The nasty mother-in-law is a universal stereotype in all cultures. And recently I found out that my father’s mother is one too.
To understand the following story, you have to understand the dynamics of traditional Chinese families. And to make it less complicated, I’m assuming the case of a woman marrying into a family with only one son*. Typically the daughter-in-law would rank lower than the husband’s parents, the husband and the grandchildren, in particular the grandsons. It can be inferred from that that daughter-in-laws are merely there to produce children who will carry on the family name.
And to set the scenario, my father is his father’s eldest son, and my brother and I are the only grandsons with the family name. Going by traditional norms, my mother would be considered by my grandmother to be the lowest in importance in our family of four.
For the past 2 months that my grandmother has been staying with us, all of us have witnessed everything from mild insults to sarcasm. A couple of times, I even heard my grandmother say one thing to my mother and another to my father. Maybe she needs to see people fight for entertainment in her old age. The reasons that I can put it down to are spite and jealousy of the other woman in my dad’s life.
Even though my mother always had the suspicion that my grandmother never really liked her, we didn’t think too much of it because my grandmother never lived with us for any period of time, and my dad is not a pushover who listens to his mother all the time.
What I don’t get is that my grandmother would have probably went through the same when she married into the Ooi family, so why isn’t she more understanding? And her story is even more interesting. My grandfather was a middle child and his mother was the second wife of three – I don’t know how the dynamics worked in that one!* Think I need to go rent out “Raise the Red Lantern” to brush up on my knowledge.

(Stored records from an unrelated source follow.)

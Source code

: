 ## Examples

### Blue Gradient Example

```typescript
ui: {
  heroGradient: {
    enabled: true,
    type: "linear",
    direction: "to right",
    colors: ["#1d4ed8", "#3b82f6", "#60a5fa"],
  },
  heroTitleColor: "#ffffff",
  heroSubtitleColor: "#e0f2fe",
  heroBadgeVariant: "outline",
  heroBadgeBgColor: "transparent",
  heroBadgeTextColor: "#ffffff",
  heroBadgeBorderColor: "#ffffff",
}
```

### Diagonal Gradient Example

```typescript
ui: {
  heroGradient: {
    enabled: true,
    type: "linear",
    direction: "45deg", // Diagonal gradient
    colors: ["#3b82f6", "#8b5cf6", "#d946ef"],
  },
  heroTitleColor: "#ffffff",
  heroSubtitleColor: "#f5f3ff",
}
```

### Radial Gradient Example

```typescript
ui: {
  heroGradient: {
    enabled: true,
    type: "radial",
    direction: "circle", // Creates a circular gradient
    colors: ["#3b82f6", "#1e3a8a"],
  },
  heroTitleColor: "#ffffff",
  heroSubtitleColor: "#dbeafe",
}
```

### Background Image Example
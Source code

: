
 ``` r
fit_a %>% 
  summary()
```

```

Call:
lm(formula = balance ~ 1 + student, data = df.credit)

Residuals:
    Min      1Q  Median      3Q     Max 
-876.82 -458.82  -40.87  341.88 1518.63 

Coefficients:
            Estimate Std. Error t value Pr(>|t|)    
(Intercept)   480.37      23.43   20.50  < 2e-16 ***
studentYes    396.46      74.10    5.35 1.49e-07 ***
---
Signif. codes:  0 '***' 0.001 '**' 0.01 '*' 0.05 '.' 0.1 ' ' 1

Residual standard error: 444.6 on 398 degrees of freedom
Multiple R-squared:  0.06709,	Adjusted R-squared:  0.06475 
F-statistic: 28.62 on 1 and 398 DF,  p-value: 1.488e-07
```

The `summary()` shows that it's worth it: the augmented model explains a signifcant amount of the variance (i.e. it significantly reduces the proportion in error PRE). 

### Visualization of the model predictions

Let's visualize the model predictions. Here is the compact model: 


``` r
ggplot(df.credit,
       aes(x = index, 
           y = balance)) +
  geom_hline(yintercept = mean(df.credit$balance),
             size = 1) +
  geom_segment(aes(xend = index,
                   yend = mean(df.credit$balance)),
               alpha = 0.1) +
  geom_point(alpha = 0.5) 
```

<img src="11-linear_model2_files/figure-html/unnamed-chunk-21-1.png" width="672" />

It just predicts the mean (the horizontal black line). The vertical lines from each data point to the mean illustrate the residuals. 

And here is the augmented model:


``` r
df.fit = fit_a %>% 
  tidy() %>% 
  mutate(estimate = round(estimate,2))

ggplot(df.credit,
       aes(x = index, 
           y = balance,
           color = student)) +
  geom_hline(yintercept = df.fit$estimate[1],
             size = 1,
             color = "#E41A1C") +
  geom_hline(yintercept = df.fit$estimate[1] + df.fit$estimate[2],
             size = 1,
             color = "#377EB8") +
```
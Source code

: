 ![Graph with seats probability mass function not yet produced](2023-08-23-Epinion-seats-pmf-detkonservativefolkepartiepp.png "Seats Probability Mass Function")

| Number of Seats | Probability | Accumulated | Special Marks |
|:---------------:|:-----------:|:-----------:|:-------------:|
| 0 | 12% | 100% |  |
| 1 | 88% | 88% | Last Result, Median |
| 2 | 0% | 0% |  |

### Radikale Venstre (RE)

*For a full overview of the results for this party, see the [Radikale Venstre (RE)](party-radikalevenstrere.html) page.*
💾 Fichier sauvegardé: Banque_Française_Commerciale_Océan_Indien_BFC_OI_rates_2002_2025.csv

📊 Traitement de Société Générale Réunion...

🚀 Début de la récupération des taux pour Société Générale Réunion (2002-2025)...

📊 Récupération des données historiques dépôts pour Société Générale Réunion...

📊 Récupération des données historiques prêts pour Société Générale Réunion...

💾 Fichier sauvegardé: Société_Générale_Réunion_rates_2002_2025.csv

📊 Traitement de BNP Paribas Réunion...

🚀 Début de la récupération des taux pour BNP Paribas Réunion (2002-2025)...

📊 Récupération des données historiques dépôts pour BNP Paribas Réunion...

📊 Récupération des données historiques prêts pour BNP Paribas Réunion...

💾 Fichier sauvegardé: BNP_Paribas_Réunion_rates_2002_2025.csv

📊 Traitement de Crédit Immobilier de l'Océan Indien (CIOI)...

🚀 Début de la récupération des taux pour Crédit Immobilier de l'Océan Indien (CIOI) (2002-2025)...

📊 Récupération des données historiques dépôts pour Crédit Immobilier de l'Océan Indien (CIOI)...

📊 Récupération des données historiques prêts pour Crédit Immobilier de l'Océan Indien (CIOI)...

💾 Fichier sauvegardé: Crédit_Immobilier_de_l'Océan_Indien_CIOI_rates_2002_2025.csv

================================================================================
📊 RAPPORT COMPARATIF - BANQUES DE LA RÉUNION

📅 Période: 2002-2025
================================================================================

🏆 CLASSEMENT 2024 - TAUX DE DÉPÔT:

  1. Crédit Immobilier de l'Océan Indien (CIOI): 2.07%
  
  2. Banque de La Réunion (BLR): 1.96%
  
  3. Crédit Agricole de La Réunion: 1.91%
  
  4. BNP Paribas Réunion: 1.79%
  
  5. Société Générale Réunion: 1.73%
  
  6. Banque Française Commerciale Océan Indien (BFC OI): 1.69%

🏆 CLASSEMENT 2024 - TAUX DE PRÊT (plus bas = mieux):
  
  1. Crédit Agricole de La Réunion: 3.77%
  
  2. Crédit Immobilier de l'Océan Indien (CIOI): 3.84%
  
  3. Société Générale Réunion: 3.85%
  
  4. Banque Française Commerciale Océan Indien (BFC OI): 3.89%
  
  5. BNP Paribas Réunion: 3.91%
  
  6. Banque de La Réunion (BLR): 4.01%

And to put it all in even greater perspective, this is the same grandmother whose children are fighting over her will even before she’s dead. It’s a mess but karma perhaps?
* Chinese family politics and dynamics are endlessly fascinating, like one of those games or quizzes where you have to put things in their proper order. Most of what I’ve spoken about here are considered outdated and dysfunctional by today’s standards, even though it is still happening in varying degrees.